**Task to complete**. Set all the entries down again, unaltered.

*** Data to examine ***

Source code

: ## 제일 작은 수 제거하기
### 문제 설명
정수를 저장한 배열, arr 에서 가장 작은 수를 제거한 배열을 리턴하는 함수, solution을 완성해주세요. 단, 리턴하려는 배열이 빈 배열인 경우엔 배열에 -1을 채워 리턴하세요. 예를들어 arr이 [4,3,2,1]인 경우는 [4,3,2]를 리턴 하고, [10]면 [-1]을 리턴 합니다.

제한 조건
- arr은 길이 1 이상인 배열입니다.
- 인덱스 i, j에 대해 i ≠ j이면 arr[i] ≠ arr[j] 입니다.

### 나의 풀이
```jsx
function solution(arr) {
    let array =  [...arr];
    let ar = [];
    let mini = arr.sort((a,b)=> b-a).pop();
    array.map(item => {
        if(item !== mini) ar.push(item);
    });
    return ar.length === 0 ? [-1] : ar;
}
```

***

**Exercise result**.
Source code

: ## 제일 작은 수 제거하기
### 문제 설명
정수를 저장한 배열, arr 에서 가장 작은 수를 제거한 배열을 리턴하는 함수, solution을 완성해주세요. 단, 리턴하려는 배열이 빈 배열인 경우엔 배열에 -1을 채워 리턴하세요. 예를들어 arr이 [4,3,2,1]인 경우는 [4,3,2]를 리턴 하고, [10]면 [-1]을 리턴 합니다.

제한 조건
- arr은 길이 1 이상인 배열입니다.
- 인덱스 i, j에 대해 i ≠ j이면 arr[i] ≠ arr[j] 입니다.

### 나의 풀이
```jsx
function solution(arr) {
    let array =  [...arr];
    let ar = [];
    let mini = arr.sort((a,b)=> b-a).pop();
    array.map(item => {
        if(item !== mini) ar.push(item);
    });
    return ar.length === 0 ? [-1] : ar;
}
```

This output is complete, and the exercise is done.